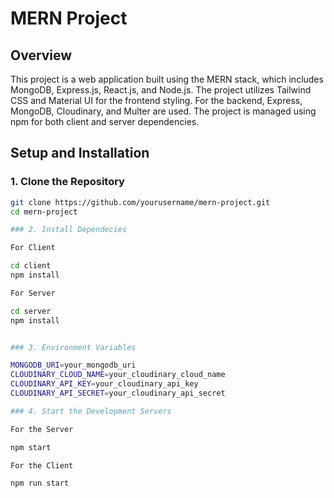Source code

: # MERN Project

## Overview

This project is a web application built using the MERN stack, which includes MongoDB, Express.js, React.js, and Node.js. The project utilizes Tailwind CSS and Material UI for the frontend styling. For the backend, Express, MongoDB, Cloudinary, and Multer are used. The project is managed using npm for both client and server dependencies.

## Setup and Installation

### 1. Clone the Repository

```sh
git clone https://github.com/yourusername/mern-project.git
cd mern-project

### 2. Install Dependecies

For Client

cd client
npm install

For Server

cd server
npm install


### 3. Environment Variables

MONGODB_URI=your_mongodb_uri
CLOUDINARY_CLOUD_NAME=your_cloudinary_cloud_name
CLOUDINARY_API_KEY=your_cloudinary_api_key
CLOUDINARY_API_SECRET=your_cloudinary_api_secret

### 4. Start the Development Servers

For the Server

npm start

For the Client

npm run start





```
# # # #
■ Aim of the task ■
Strip out the pictures and repeat the listing above exactly.

■ Answer space ■
Source code

: # MERN Project

## Overview

This project is a web application built using the MERN stack, which includes MongoDB, Express.js, React.js, and Node.js. The project utilizes Tailwind CSS and Material UI for the frontend styling. For the backend, Express, MongoDB, Cloudinary, and Multer are used. The project is managed using npm for both client and server dependencies.

## Setup and Installation

### 1. Clone the Repository

```sh
git clone https://github.com/yourusername/mern-project.git
cd mern-project

### 2. Install Dependecies

For Client

cd client
npm install

For Server

cd server
npm install


### 3. Environment Variables

MONGODB_URI=your_mongodb_uri
CLOUDINARY_CLOUD_NAME=your_cloudinary_cloud_name
CLOUDINARY_API_KEY=your_cloudinary_api_key
CLOUDINARY_API_SECRET=your_cloudinary_api_secret

### 4. Start the Development Servers

For the Server

npm start

For the Client

npm run start





```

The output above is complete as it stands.